The BBC Music Magazine team’s current favourites...
Charlotte Smith Editor
In March, Bang & Olufsen hosted a celebration in Mayfair of the 2024 BBC Music Magazine Awards nominees. Performing at the event was last year’s Premiere Award winner Fenella Humphreys, who charmed the audience with solo violin works by Bach, Debussy, Peter Maxwell Davies and, to finish, a dazzling account of Seonaid Aitken’s The Mad Piper – a wistfully beautiful Scottish tune that becomes a whirling, fizzing reel. The gathering’s spontaneous cheer following the final flourish said it all.
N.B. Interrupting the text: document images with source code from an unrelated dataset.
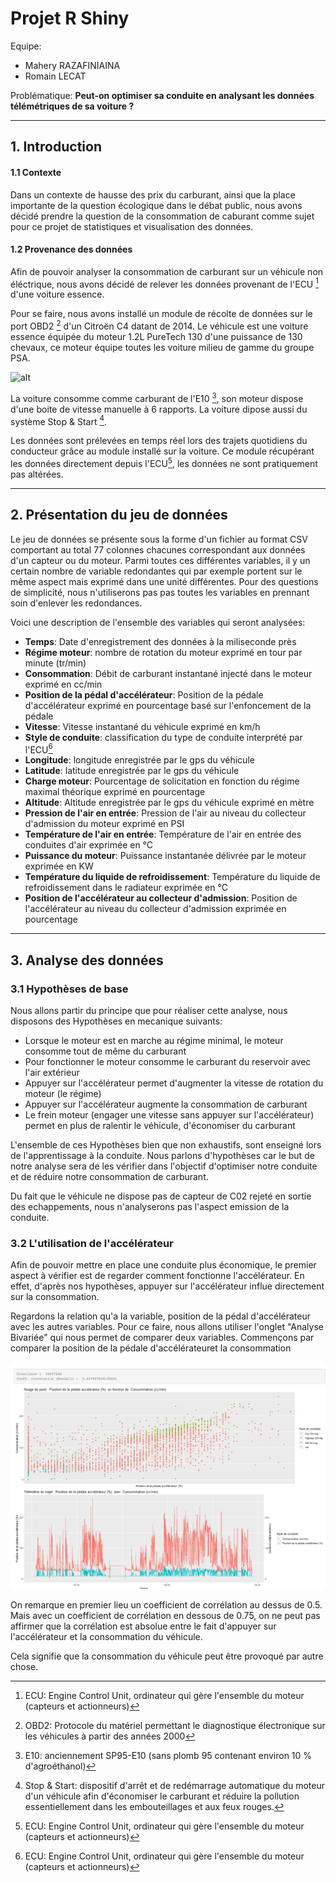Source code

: # Projet R Shiny
Equipe:
- Mahery RAZAFINIAINA  
- Romain LECAT 

Problématique: __Peut-on optimiser sa conduite en analysant les données télémétriques de sa voiture ?__

---
## 1. Introduction
#### 1.1 Contexte
Dans un contexte de hausse des prix du carburant, ainsi que la place importante de la question écologique dans le débat public, nous avons décidé prendre la question de la consommation de caburant comme sujet pour ce projet de statistiques et visualisation des données.
#### 1.2 Provenance des données
Afin de pouvoir analyser la consommation de carburant sur un véhicule non éléctrique, nous avons décidé de relever les données provenant de l'ECU [^1] d'une voiture essence.

Pour se faire, nous avons installé un module de récolte de données sur le port OBD2 [^2] d'un Citroën C4 datant de 2014. Le véhicule est une voiture essence équipée du moteur 1.2L PureTech 130 d'une puissance de 130 chevaux, ce moteur équipe toutes les voiture milieu de gamme du groupe PSA.

![alt](http://www.planete-citroen.com/forum/album/galleries/photo/FLeM.jpg "Voiture utilisée pour relever les données")

La voiture consomme comme carburant de l'E10 [^3], son moteur dispose d'une boite de vitesse manuelle à 6 rapports. La voiture dipose aussi du système Stop & Start [^4].

Les données sont prélevées en temps réel lors des trajets quotidiens du conducteur grâce au module installé sur la voiture. Ce module récupérant les données directement depuis l'ECU[^1], les données ne sont pratiquement pas altérées.

---
## 2. Présentation du jeu de données
Le jeu de données se présente sous la forme d'un fichier au format CSV comportant au total 77 colonnes chacunes correspondant aux données d'un capteur ou du moteur. Parmi toutes ces différentes variables, il y un certain nombre de variable redondantes qui par exemple portent sur le même aspect mais exprimé dans une unité différentes. Pour des questions de simplicité, nous n'utiliserons pas pas toutes les variables en prennant soin d'enlever les redondances.

Voici une description de l'ensemble des variables qui seront analysées:
* __Temps__: Date d'enregistrement des données à la miliseconde près
* __Régime moteur__: nombre de rotation du moteur exprimé en tour par minute (tr/min)
* __Consommation__: Débit de carburant instantané injecté dans le moteur exprimé en cc/min
* __Position de la pédal d'accélérateur__: Position de la pédale d'accélérateur exprimé en pourcentage basé sur l'enfoncement de la pédale
* __Vitesse__: Vitesse instantané du véhicule exprimé en km/h
* __Style de conduite__: classification du type de conduite interprété par l'ECU[^1]
* __Longitude__: longitude enregistrée par le gps du véhicule
* __Latitude__: latitude enregistrée par le gps du véhicule
* __Charge moteur__: Pourcentage de solicitation en fonction du régime maximal théorique exprimé en pourcentage
* __Altitude__: Altitude enregistrée par le gps du véhicule exprimé en mètre
* __Pression de l'air en entrée__: Pression de l'air au niveau du collecteur d'admission du moteur exprimé en PSI
* __Température de l'air en entrée__: Température de l'air en entrée des conduites d'air exprimée en °C
* __Puissance du moteur__: Puissance instantanée délivrée par le moteur exprimée en KW
* __Température du liquide de refroidissement__: Température du liquide de refroidissement dans le radiateur exprimée en °C
* __Position de l'accélérateur au collecteur d'admission__: Position de l'accélérateur au niveau du collecteur d'admission exprimée en pourcentage
 ---
## 3. Analyse des données
### 3.1 Hypothèses de base
Nous allons partir du principe que pour réaliser cette analyse, nous disposons des Hypothèses en mecanique suivants:
* Lorsque le moteur est en marche au régime minimal, le moteur consomme tout de même du carburant
* Pour fonctionner le moteur consomme le carburant du reservoir avec l'air extérieur
* Appuyer sur l'accélérateur permet d'augmenter la vitesse de rotation du moteur (le régime)
* Appuyer sur l'accélérateur augmente la consommation de carburant
* Le frein moteur (engager une vitesse sans appuyer sur l'accélérateur) permet en plus de ralentir le véhicule, d'économiser du carburant

L'ensemble de ces Hypothèses bien que non exhaustifs, sont enseigné lors de l'apprentissage à la conduite. Nous parlons d'hypothèses car le but de notre analyse sera de les vérifier dans l'objectif d'optimiser notre conduite et de réduire notre consommation de carburant.

Du fait que le véhicule ne dispose pas de capteur de C02 rejeté en sortie des echappements, nous n'analyserons pas l'aspect emission de la conduite.

### 3.2 L'utilisation de l'accélérateur
Afin de pouvoir mettre en place une conduite plus économique, le premier aspect à vérifier est de regarder comment fonctionne l'accélérateur. En effet, d'après nos hypothèses, appuyer sur l'accélérateur influe directement sur la consommation.

Regardons la relation qu'a la variable, position de la pédal d'accélérateur avec les autres variables.
Pour ce faire, nous allons utiliser l'onglet "Analyse Bivariée" qui nous permet de comparer deux variables.
Commençons par comparer la position de la pédale d'accélérateuret la consommation 

![alt text](images\Capture1.png "Données comparatives")

On remarque en premier lieu un coefficient de corrélation au dessus de 0.5.
Mais avec un coefficient de corrélation en dessous de 0.75, on ne peut pas affirmer que la corrélation est absolue entre le fait d'appuyer sur l'accélérateur et la consommation du véhicule.

Cela signifie que la consommation du véhicule peut être provoqué par autre chose.


[^1]: ECU: Engine Control Unit, ordinateur qui gère l'ensemble du moteur (capteurs et actionneurs)
[^2]: OBD2: Protocole du matériel permettant le diagnostique électronique sur les véhicules à partir des années 2000
[^3]: E10: anciennement SP95-E10 (sans plomb 95 contenant environ 10 % d'agroéthanol)
[^4]: Stop & Start: dispositif d'arrêt et de redémarrage automatique du moteur d'un véhicule afin d'économiser le carburant et réduire la pollution essentiellement dans les embouteillages et aux feux rouges.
Jeremy Pound Deputy editor
Good things came to those who wait at this year’s Royal Philharmonic Society Awards in Manchester. A speech of Mahlerian length from the BBC Singers – six movements plus coda – was followed by Jasdeep Singh Degun’s closing performance of his Veer for sitar, tabla and strings. The haunting, lyrical beauty of this fusion of Indian and western classical styles had us all mesmerised, and I’ve since been reliving the magic via his album, Anomaly.
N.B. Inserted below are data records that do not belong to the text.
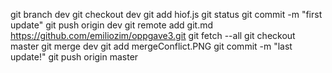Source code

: git branch dev
git checkout dev
git add hiof.js
git status
git commit -m "first update"
git push origin dev
git remote add git.md https://github.com/emiliozim/oppgave3.git
git fetch --all
git checkout master
git merge dev
git add mergeConflict.PNG
git commit -m "last update!"
git push origin master
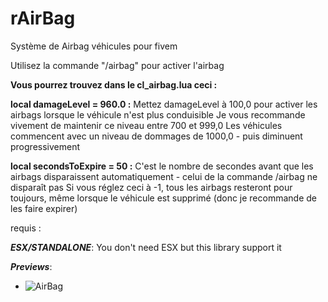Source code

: # rAirBag
Système de Airbag véhicules pour fivem

Utilisez la commande "/airbag" pour activer l'airbag


__**Vous pourrez trouvez dans le cl_airbag.lua ceci :**__ 

__**local damageLevel = 960.0 :**__ Mettez damageLevel à 100,0 pour activer les airbags lorsque le véhicule n'est plus conduisible
Je vous recommande vivement de maintenir ce niveau entre 700 et 999,0
Les véhicules commencent avec un niveau de dommages de 1000,0 - puis diminuent progressivement

__**local secondsToExpire = 50 :**__ C'est le nombre de secondes avant que les airbags disparaissent automatiquement - celui de la commande /airbag ne disparaît pas
Si vous réglez ceci à -1, tous les airbags resteront pour toujours, même lorsque le véhicule est supprimé (donc je recommande de les faire expirer)

requis : 

__***ESX/STANDALONE***__: You don't need ESX but this library support it

__***Previews***__: 
- <img src="https://cdn.discordapp.com/attachments/1099805357120962631/1211425197929005116/zJpyVyX.png?ex=65ee26a2&is=65dbb1a2&hm=66c1e1cea40ad664bbb02e8a8d5315ebd1a86621e4fdc4b5c4e29f9d93018ccb&" alt="AirBag">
Steve Wright Acting reviews editor
I have a penchant for tangy, vigorous early-20thcentury orchestral music, and recently the works of Bloch have been hitting that sweet spot. There’s a wonderful album on CPO featuring Bloch’s two Concerti Grossi and the Concertino for Flute and Harp. The former manage a thrilling balance of neo-classical rigour and Romantic lyricism, while the Concertino makes full use of the flute’s otherworldly sonorities.
Freya Parr Content producer
While Jeremy (above) has been singing the praises of one sitarist, I’ve been turning to another: the brilliant Anoushka Shankar, who has been drip-feeding us a couple of new tracks from the forthcoming second album in her minilp trilogy. ‘New Dawn’ has provided the perfect backdrop to mornings with coffee and a book. To call it ‘ambient music’ is underselling it: jangly sitar floats among ethereal electronic textures.